One point that I didn’t see mentioned anywhere was that the Spanish Grand Prix doesn’t have a contract for 2022. In fact this year’s race was a one-off deal to keep the Circuit de Barcelona-Catalunya track on the F1 schedule, while they try to work out a deal to keep a Spanish race on the calendar. We should have one given that Fernando Alonso is back in action with Alpine (albeit being shown up a little so far by Esteban Ocon) – and Carlos Sainz is, of course, racing for Ferrari. At the same time, we have Sebastian Vettel in an Aston Martin and Mercedes winning a lot and we still don’t have a German Grand Prix.

Well, not at the time of writing anyway, but I wonder whether with Turkey up to its neck in COVID-19 and other countries putting up obstacles to movement for those who have been there, I can imagine that the Turkish GP might have to go and perhaps we could end up in Hockenheim.
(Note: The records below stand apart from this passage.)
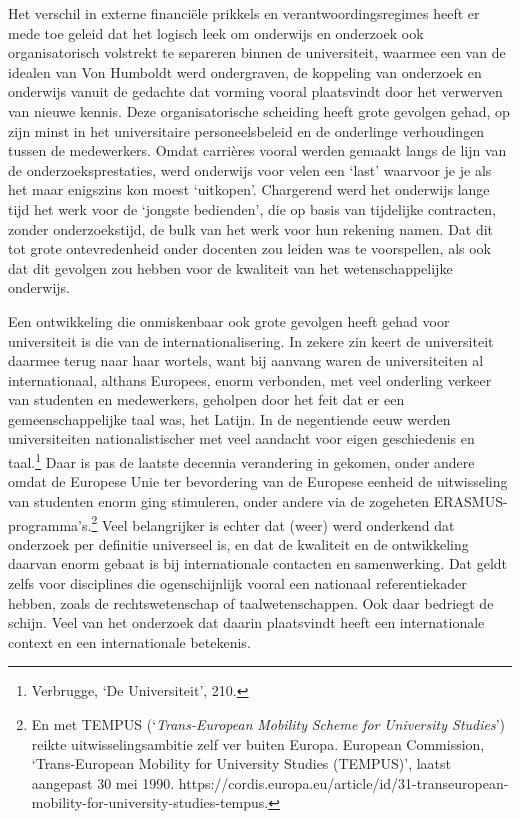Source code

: \documentclass[smallauthor, chapterhaspagenum, nochapterinheader, pagenuminheader,  bigchapnum,medium2, tocpages, garamond, titleinheader]{jote-book}
\begin{document}
	Het verschil in externe financiële prikkels en verantwoordingsregimes heeft er mede toe geleid dat het logisch leek om onderwijs en onderzoek ook organisatorisch volstrekt te separeren binnen de universiteit, waarmee een van de idealen van Von Humboldt werd ondergraven, de koppeling van onderzoek en onderwijs vanuit de gedachte dat vorming vooral plaatsvindt door het verwerven van nieuwe kennis. Deze organisatorische scheiding heeft grote gevolgen gehad, op zijn minst in het universitaire personeelsbeleid en de onderlinge verhoudingen tussen de medewerkers. Omdat carrières vooral werden gemaakt langs de lijn van de onderzoeksprestaties, werd onderwijs voor velen een ‘last' waarvoor je je als het maar enigszins kon moest ‘uitkopen'. Chargerend werd het onderwijs lange tijd het werk voor de ‘jongste bedienden', die op basis van tijdelijke contracten, zonder onderzoekstijd, de bulk van het werk voor hun rekening namen. Dat dit tot grote ontevredenheid onder docenten zou leiden was te voorspellen, als ook dat dit gevolgen zou hebben voor de kwaliteit van het wetenschappelijke onderwijs.



	Een ontwikkeling die onmiskenbaar ook grote gevolgen heeft gehad voor universiteit is die van de internationalisering. In zekere zin keert de universiteit daarmee terug naar haar wortels, want bij aanvang waren de universiteiten al internationaal, althans Europees, enorm verbonden, met veel onderling verkeer van studenten en medewerkers, geholpen door het feit dat er een gemeenschappelijke taal was, het Latijn. In de negentiende eeuw werden universiteiten nationalistischer met veel aandacht voor eigen geschiedenis en taal.\footnote{Verbrugge, ‘De Universiteit', 210.} Daar is pas de laatste decennia verandering in gekomen, onder andere omdat de Europese Unie ter bevordering van de Europese eenheid de uitwisseling van studenten enorm ging stimuleren, onder andere via de zogeheten ERASMUS-programma's.\footnote{En met TEMPUS (‘\emph{Trans-European }\emph{Mobility}\emph{ }\emph{Scheme}\emph{ }\emph{for}\emph{ University Studies}') reikte uitwisselingsambitie zelf ver buiten Europa. European Commission, ‘Trans-European Mobility for University Studies (TEMPUS)', laatst aangepast 30 mei 1990. https://cordis.europa.eu/article/id/31-transeuropean-mobility-for-university-studies-tempus. } Veel belangrijker is echter dat (weer) werd onderkend dat onderzoek per definitie universeel is, en dat de kwaliteit en de ontwikkeling daarvan enorm gebaat is bij internationale contacten en samenwerking. Dat geldt zelfs voor disciplines die ogenschijnlijk vooral een nationaal referentiekader hebben, zoals de rechtswetenschap of taalwetenschappen. Ook daar bedriegt de schijn. Veel van het onderzoek dat daarin plaatsvindt heeft een internationale context en een internationale betekenis.
\end{document}
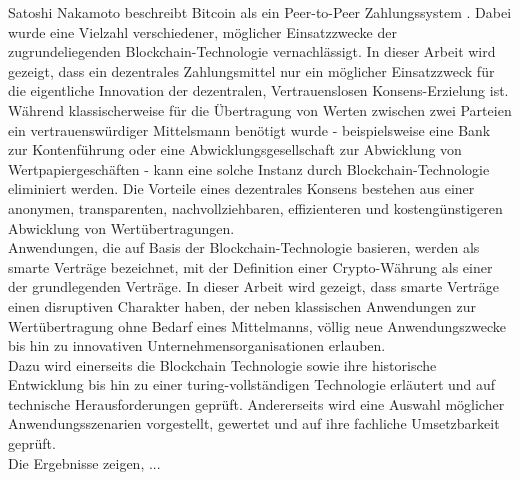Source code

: \cleardoublepage
{}
\vspace{1cm}

Satoshi Nakamoto beschreibt \gls{Bitcoin} als ein Peer-to-Peer Zahlungssystem \cite{Nakamoto.31.10.2008}. Dabei wurde eine Vielzahl verschiedener, möglicher Einsatzzwecke der zugrundeliegenden Blockchain-Technologie vernachlässigt. In dieser Arbeit wird gezeigt, dass ein dezentrales Zahlungsmittel nur ein möglicher Einsatzzweck für die eigentliche Innovation der dezentralen, Vertrauenslosen Konsens-Erzielung ist. 
Während klassischerweise für die Übertragung von Werten zwischen zwei Parteien ein vertrauenswürdiger Mittelsmann benötigt wurde - beispielsweise eine Bank zur Kontenführung oder eine Abwicklungsgesellschaft zur Abwicklung von Wertpapiergeschäften - kann eine solche Instanz durch Blockchain-Technologie eliminiert werden. Die Vorteile eines dezentrales Konsens bestehen aus einer anonymen, transparenten, nachvollziehbaren, effizienteren und kostengünstigeren Abwicklung von Wertübertragungen. \\
Anwendungen, die auf Basis der Blockchain-Technologie basieren, werden als smarte Verträge bezeichnet, mit der Definition einer Crypto-Währung als einer der grundlegenden Verträge. In dieser Arbeit wird gezeigt, dass smarte Verträge einen disruptiven Charakter haben, der neben klassischen Anwendungen zur Wertübertragung ohne Bedarf eines Mittelmanns, völlig neue Anwendungszwecke bis hin zu innovativen Unternehmensorganisationen erlauben. \\
Dazu wird einerseits die Blockchain Technologie sowie ihre historische Entwicklung bis hin zu einer turing-vollständigen Technologie erläutert und auf technische Herausforderungen geprüft. Andererseits wird eine Auswahl möglicher Anwendungsszenarien vorgestellt, gewertet und auf ihre fachliche Umsetzbarkeit geprüft.\\
Die Ergebnisse zeigen, ... 
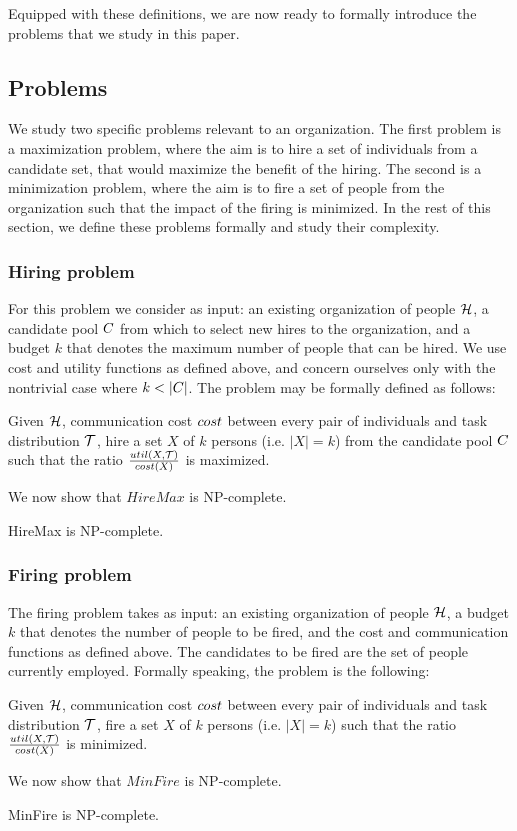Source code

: Equipped with these definitions, we are now ready to formally introduce the problems that we study in this paper.

\subsection{Problems}

We study two specific problems relevant to an organization.
The first problem is a maximization problem, where the aim is to hire a set of individuals from a candidate set, that would maximize the benefit of the hiring.
The second is a minimization problem, where the aim is to fire a set of people from the organization such that the impact of the firing is minimized.
In the rest of this section, we define these problems formally and study their complexity.

\subsubsection{Hiring problem}

For this problem we consider as input: an existing organization of people $\mathcal{H}$, a candidate pool ${C}$ from which to select new hires to the organization, and a budget $k$ that denotes the maximum number of people that can be hired.
We use cost and utility functions as defined above, and concern ourselves only with the nontrivial case where $k < |{C}|$.
The problem may be formally defined as follows:
\begin{problem}
[HireMax] Given $\mathcal{H}$, communication cost $cost$ between every pair of individuals and task distribution $\mathcal{T}$, hire a set $X$ of $k$ persons (i.e. $|X| = k$) from the candidate pool ${C}$ such that the ratio $\frac{{util}(X, \mathcal{T})}{cost(X)}$ is maximized.
\end{problem}

We now show that $HireMax$ is NP-complete.
\begin{theorem}
HireMax is NP-complete.
\end{theorem}

\subsubsection{Firing problem}

The firing problem takes as input: an existing organization of people $\mathcal{H}$, a budget $k$ that denotes the number of people to be fired, and the cost and communication functions as defined above. 
The candidates to be fired are the set of people currently employed. 
Formally speaking, the problem is the following:
\begin{problem}
[MinFire] Given $\mathcal{H}$, communication cost $cost$ between every pair of individuals and task distribution $\mathcal{T}$, fire a set $X$ of $k$ persons (i.e. $|X| = k$) such that the ratio $\frac{{util}(X, \mathcal{T})}{cost(X)}$ is minimized.
\end{problem}

We now show that $MinFire$ is NP-complete.
\begin{theorem}
MinFire is NP-complete.
\end{theorem}
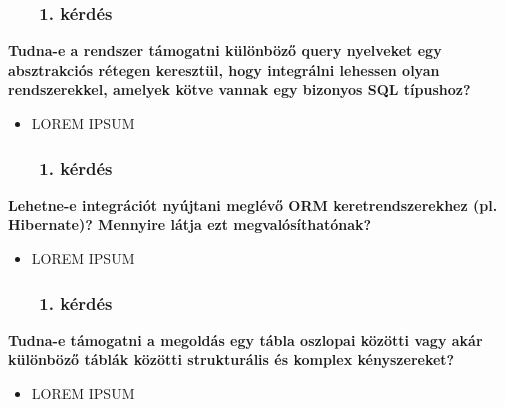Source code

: \documentclass[
    aspectratio=169,
]{beamer}
\newcommand{\slidetitle}[2]{\frametitle{{\small #1 ~ \ding{226} ~ } \normalsize \textbf{#2} }}
\begin{document}
\begin{frame}[t,noframenumbering]
    \slidetitle{\sectionshorttitle}{1. kérdés}
    
    \textbf{%
    Tudna-e a rendszer támogatni különböző query nyelveket
    egy absztrakciós rétegen keresztül,
    hogy integrálni lehessen olyan rendszerekkel,
    amelyek kötve vannak egy bizonyos SQL típushoz?
    }
    
    \vspace{0.7cm}
    
    \begin{itemize}
        \setlength\itemsep{1em}
        \item LOREM IPSUM
    \end{itemize}
\end{frame}

\begin{frame}[t,noframenumbering]
    \slidetitle{\sectionshorttitle}{1. kérdés}
    
    \textbf{%
    Lehetne-e integrációt nyújtani meglévő ORM keretrendszerekhez
    (pl. Hibernate)?
    Mennyire látja ezt megvalósíthatónak?
    }
    
    \vspace{0.7cm}
    
    \begin{itemize}
        \setlength\itemsep{1em}
        \item LOREM IPSUM
    \end{itemize}
\end{frame}

\begin{frame}[t,noframenumbering]
    \slidetitle{\sectionshorttitle}{1. kérdés}
    
    \textbf{%
    Tudna-e támogatni a megoldás egy tábla oszlopai közötti
    vagy akár különböző táblák közötti
    strukturális és komplex kényszereket?
    }
    
    \vspace{0.7cm}
    
    \begin{itemize}
        \setlength\itemsep{1em}
        \item LOREM IPSUM
    \end{itemize}
\end{frame}

\endgroup
\end{document}
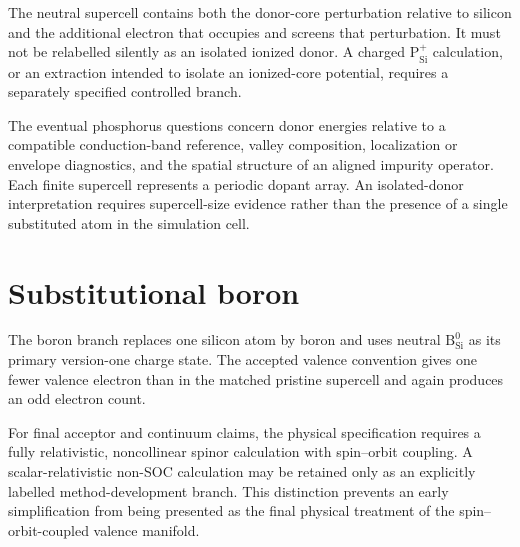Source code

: The neutral supercell contains both the donor-core perturbation relative to
silicon and the additional electron that occupies and screens that
perturbation. It must not be relabelled silently as an isolated ionized donor.
A charged $\mathrm{P}_{\mathrm{Si}}^{+}$ calculation, or an extraction intended
to isolate an ionized-core potential, requires a separately specified
controlled branch.

The eventual phosphorus questions concern donor energies relative to a
compatible conduction-band reference, valley composition, localization or
envelope diagnostics, and the spatial structure of an aligned impurity
operator. Each finite supercell represents a periodic dopant array. An
isolated-donor interpretation requires supercell-size evidence rather than the
presence of a single substituted atom in the simulation cell.


\section{Substitutional boron}


The boron branch replaces one silicon atom by boron and uses neutral
$\mathrm{B}_{\mathrm{Si}}^{0}$ as its primary version-one charge state. The
accepted valence convention gives one fewer valence electron than in the
matched pristine supercell and again produces an odd electron count.

For final acceptor and continuum claims, the physical specification requires a
fully relativistic, noncollinear spinor calculation with spin--orbit coupling.
A scalar-relativistic non-SOC calculation may be retained only as an explicitly
labelled method-development branch. This distinction prevents an early
simplification from being presented as the final physical treatment of the
spin--orbit-coupled valence manifold.


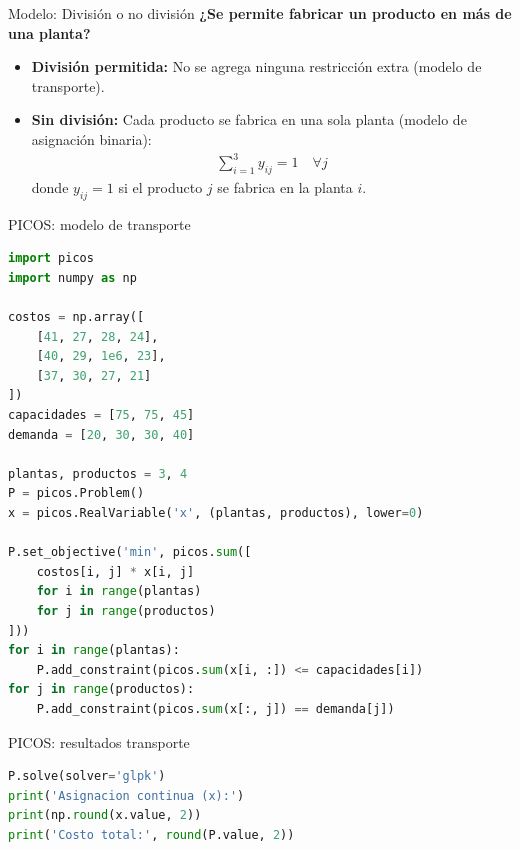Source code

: \documentclass{beamer}
\begin{document}
\begin{frame}{Modelo: División o no división}
    \textbf{¿Se permite fabricar un producto en más de una planta?}
    \begin{itemize}
        \item \textbf{División permitida:} No se agrega ninguna restricción extra (modelo de transporte).
        \item \textbf{Sin división:} Cada producto se fabrica en una sola planta (modelo de asignación binaria):
        \begin{align*}
            \sum_{i=1}^{3} y_{ij} = 1 \quad \forall j
        \end{align*}
        donde $y_{ij} = 1$ si el producto $j$ se fabrica en la planta $i$.
    \end{itemize}
\end{frame}

\begin{frame}[fragile]{PICOS: modelo de transporte}
    \begin{lstlisting}[language=Python]
import picos
import numpy as np

costos = np.array([
    [41, 27, 28, 24],
    [40, 29, 1e6, 23],
    [37, 30, 27, 21]
])
capacidades = [75, 75, 45]
demanda = [20, 30, 30, 40]

plantas, productos = 3, 4
P = picos.Problem()
x = picos.RealVariable('x', (plantas, productos), lower=0)

P.set_objective('min', picos.sum([
    costos[i, j] * x[i, j]
    for i in range(plantas)
    for j in range(productos)
]))
for i in range(plantas):
    P.add_constraint(picos.sum(x[i, :]) <= capacidades[i])
for j in range(productos):
    P.add_constraint(picos.sum(x[:, j]) == demanda[j])
    \end{lstlisting}
\end{frame}

\begin{frame}[fragile]{PICOS: resultados transporte}
    \begin{lstlisting}[language=Python]
P.solve(solver='glpk')
print('Asignacion continua (x):')
print(np.round(x.value, 2))
print('Costo total:', round(P.value, 2))
    \end{lstlisting}
\end{frame}
\end{document}
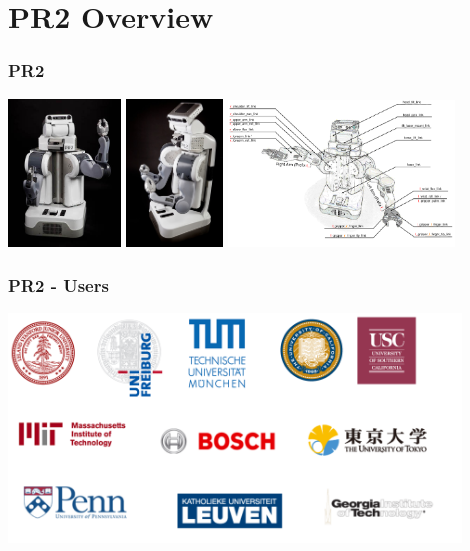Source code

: \section{PR2 Overview}
\begin{frame}
  \frametitle{PR2}
\hspace{-3ex}\includegraphics[width=3cm]{img/PR2_front.jpeg} 
\includegraphics[width=2.57cm]{img/PR2_side.jpeg} 
\includegraphics[width=6cm]{img/pr2_link_name.png}
\end{frame}

\begin{frame}
  \frametitle{PR2 - Users}
\centering\includegraphics[width=12cm]{img/pr2_users.pdf} 
\end{frame}

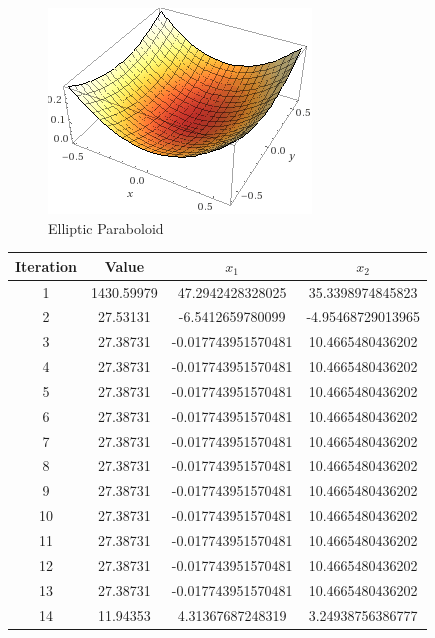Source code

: \documentclass[oneside,12pt,openany]{book}
\begin{document}
     \begin{figure}[hbt!]
        \centering
        \includegraphics[width=.4\linewidth]{images/Parabola.png}
        \caption{Elliptic Paraboloid}
        \label{fig:Paraboloid}
    \end{figure}

    \FloatBarrier
    
    \begin{longtable}[c]{|c|c|c|c|}
        \hline
        \textbf{Iteration} & \textbf{Value} & \textbf{$x_{1}$} & \textbf{$x_{2}$} \\ \hline
        \endhead
        1 & 1430.59979 & 47.2942428328025 & 35.3398974845823 \\ \hline
        2 & 27.53131 & -6.5412659780099 & -4.95468729013965 \\ \hline
        3 & 27.38731 & -0.017743951570481 & 10.4665480436202 \\ \hline
        4 & 27.38731 & -0.017743951570481 & 10.4665480436202 \\ \hline
        5 & 27.38731 & -0.017743951570481 & 10.4665480436202 \\ \hline
        6 & 27.38731 & -0.017743951570481 & 10.4665480436202 \\ \hline
        7 & 27.38731 & -0.017743951570481 & 10.4665480436202 \\ \hline
        8 & 27.38731 & -0.017743951570481 & 10.4665480436202 \\ \hline
        9 & 27.38731 & -0.017743951570481 & 10.4665480436202 \\ \hline
        10 & 27.38731 & -0.017743951570481 & 10.4665480436202 \\ \hline
        11 & 27.38731 & -0.017743951570481 & 10.4665480436202 \\ \hline
        12 & 27.38731 & -0.017743951570481 & 10.4665480436202 \\ \hline
        13 & 27.38731 & -0.017743951570481 & 10.4665480436202 \\ \hline
        14 & 11.94353 & 4.31367687248319 & 3.24938756386777 \\ \hline

\end{longtable}
\end{document}
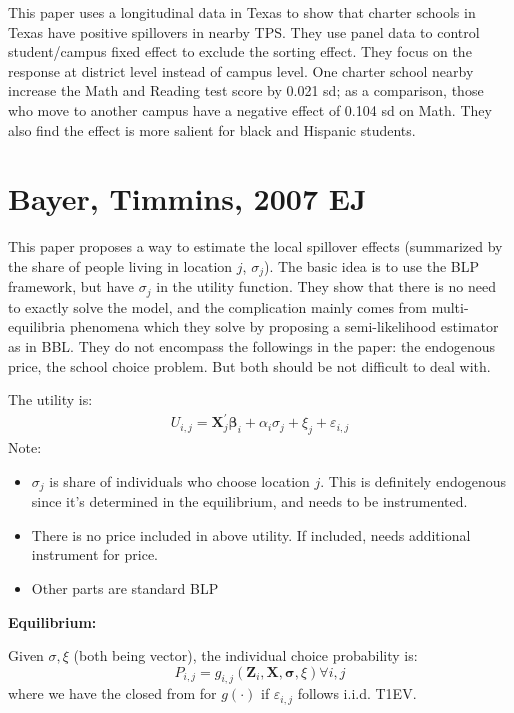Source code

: This paper uses a longitudinal data in Texas to show that charter schools in Texas have positive spillovers in nearby TPS.
They use panel data to control student/campus fixed effect to exclude the sorting effect.
They focus on the response at district level instead of campus level.
One charter school nearby increase the Math and Reading test score by 0.021 sd; as a comparison, those who move to another campus have a negative effect of 0.104 sd on Math. 
They also find the effect is more salient for black and Hispanic students.





\section{Bayer, Timmins, 2007 EJ} %
\label{sec:bayer_timmins_2007_ej}

\textbf{}

This paper proposes a way to estimate the local spillover effects (summarized by the share of people living in location $j$, $\sigma_j$).
The basic idea is to use the BLP framework, but have $\sigma_j$ in the utility function.
They show that there is no need to exactly solve the model, and the complication mainly comes from multi-equilibria phenomena which they solve by proposing a semi-likelihood estimator as in BBL.
They do not encompass the followings in the paper: the endogenous price, the school choice problem. But both should be not difficult to deal with.

The utility is:
\begin{align}
    U_{i, j}=\mathbf{X}_{j}^{\prime} \boldsymbol{\beta}_{i}+\alpha_{i} \sigma_{j}+\xi_{j}+\varepsilon_{i, j}
\end{align}
Note:
\begin{itemize}
    \item $\sigma_j$ is share of individuals who choose location $j$. This is definitely endogenous since it's determined in the equilibrium, and needs to be instrumented.
    \item There is no price included in above utility. If included, needs additional instrument for price.
    \item Other parts are standard BLP
\end{itemize}

\textbf{Equilibrium:}

Given $\sigma,\xi$ (both being vector), the individual choice probability is:
\[
    P_{i, j}=g_{i, j}\left(\mathbf{Z}_{i}, \mathbf{X}, \boldsymbol{\sigma}, \xi\right) \forall i, j
\]
where we have the closed from for $g(\cdot)$ if $\varepsilon_{i,j}$ follows i.i.d. T1EV.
A rather optimistic French magazine suggested that we could be in for two French GPs this summer, but I fear that paying for one is hard enough… In Formula 1 the best advice for a reporter is to always follow the money, because that is what always creates the story.

Spain has a problem with money but it is complicated because Catalunya has been a bit naughty in recent years by trying to gain independence from Spain, and so the Spanish central government is not keep to help the Catalans with an F1 race, but doesn’t currently have an alternative venue into which money can be poured. It might even be a good moment for someone to build a circuit near Madrid because the Spanish government might be willing to help, leaving the Catalans in a pickle. Carlos Jr is also a madrileño, which would help.

If you look at the history of the Brazilian GP, for example, this is important as the switching between Rio and Sao Paulo was largely related to whether a paulista (a native of Sao Paulo) or a carioca (a native of Rio) was the top F1 driver at the time…

But there are other problems as well in Catalunya not least the fact that the Circuit de Barcelona-Catalunya does not produce good races. The F1 drivers love it, because it is fun to drive, but racing in almost impossible because (like Monaco) there is nowhere to overtake. It was interesting to see that the Catalans tried reprofiling Turns 10 and 11 this year (working hand-in-glove with the Racing Department of the Formula 1 group, so they said). It made no difference at all, in fact it was worse.

“It was probably the only overtaking opportunity apart from Turn 1,” Pierre Gasly reported. “And now there’s not as much of a big braking zone.”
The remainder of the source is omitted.